In stark contrast to bull stocks, most of the stocks with significant declines in 2025 are directly related to delisting risks and deteriorating operations.

**1\. Zitian Technology: Years of Fraud and Refusal to Accept Regulatory Inspections**

Zitian Technology was listed on December 29, 2011, and was forcibly delisted in 2025 due to serious violations and anti-regulatory behavior, becoming the stock with the deepest decline of the year. Its sharp drop and delisting are primarily due to the dual malignant attributes of "serious violations + anti-regulatory."

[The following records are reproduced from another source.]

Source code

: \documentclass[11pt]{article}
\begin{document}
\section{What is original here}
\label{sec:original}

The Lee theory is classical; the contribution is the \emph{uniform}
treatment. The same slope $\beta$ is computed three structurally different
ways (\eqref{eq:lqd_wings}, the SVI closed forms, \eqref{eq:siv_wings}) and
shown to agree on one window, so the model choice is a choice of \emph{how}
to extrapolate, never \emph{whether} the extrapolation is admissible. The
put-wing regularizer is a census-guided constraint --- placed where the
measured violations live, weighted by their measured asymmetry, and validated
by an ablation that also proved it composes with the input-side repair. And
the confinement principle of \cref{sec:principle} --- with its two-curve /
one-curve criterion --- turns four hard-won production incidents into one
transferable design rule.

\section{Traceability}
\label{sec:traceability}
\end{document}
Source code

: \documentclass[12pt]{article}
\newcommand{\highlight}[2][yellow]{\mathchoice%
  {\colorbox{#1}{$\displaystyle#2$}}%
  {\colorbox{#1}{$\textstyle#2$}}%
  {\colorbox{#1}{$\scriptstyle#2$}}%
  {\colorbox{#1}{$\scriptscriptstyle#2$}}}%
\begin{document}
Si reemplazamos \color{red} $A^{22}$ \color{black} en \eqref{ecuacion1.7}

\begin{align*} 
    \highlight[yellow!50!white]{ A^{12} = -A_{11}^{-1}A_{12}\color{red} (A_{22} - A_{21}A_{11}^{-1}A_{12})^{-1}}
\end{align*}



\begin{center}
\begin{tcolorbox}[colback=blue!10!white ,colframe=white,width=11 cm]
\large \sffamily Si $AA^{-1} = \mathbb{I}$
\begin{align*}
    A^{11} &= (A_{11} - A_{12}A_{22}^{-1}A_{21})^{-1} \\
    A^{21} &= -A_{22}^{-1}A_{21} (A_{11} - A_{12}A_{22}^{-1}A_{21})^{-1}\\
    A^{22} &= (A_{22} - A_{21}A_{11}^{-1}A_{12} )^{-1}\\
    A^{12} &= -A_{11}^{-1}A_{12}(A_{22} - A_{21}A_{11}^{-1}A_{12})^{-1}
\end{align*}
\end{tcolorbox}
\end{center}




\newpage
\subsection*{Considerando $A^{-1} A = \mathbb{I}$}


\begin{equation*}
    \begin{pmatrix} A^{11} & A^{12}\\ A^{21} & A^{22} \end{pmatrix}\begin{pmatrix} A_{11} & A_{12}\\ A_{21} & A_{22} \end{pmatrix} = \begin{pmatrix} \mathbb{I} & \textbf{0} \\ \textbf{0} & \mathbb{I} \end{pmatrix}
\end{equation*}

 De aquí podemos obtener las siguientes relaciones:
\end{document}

Especially severe are the fraudulent activities on the financial front, with cumulative inflated revenue of 2.499 billion yuan and inflated profits of 231 million yuan over two consecutive years from 2022 to 2023. In 2023, 1.721 billion yuan of revenue was inflated through the "gross method replacing the net method," accounting for 78.63% of the disclosed revenue that year, indicating a very high fraud ratio. More seriously, the company engaged in anti-regulatory behavior by refusing to disclose the 2024 annual report on time, obstructing regulatory agencies from conducting on-site inspections, and deliberately concealing evidence of fraud, becoming a negative example targeted by regulators.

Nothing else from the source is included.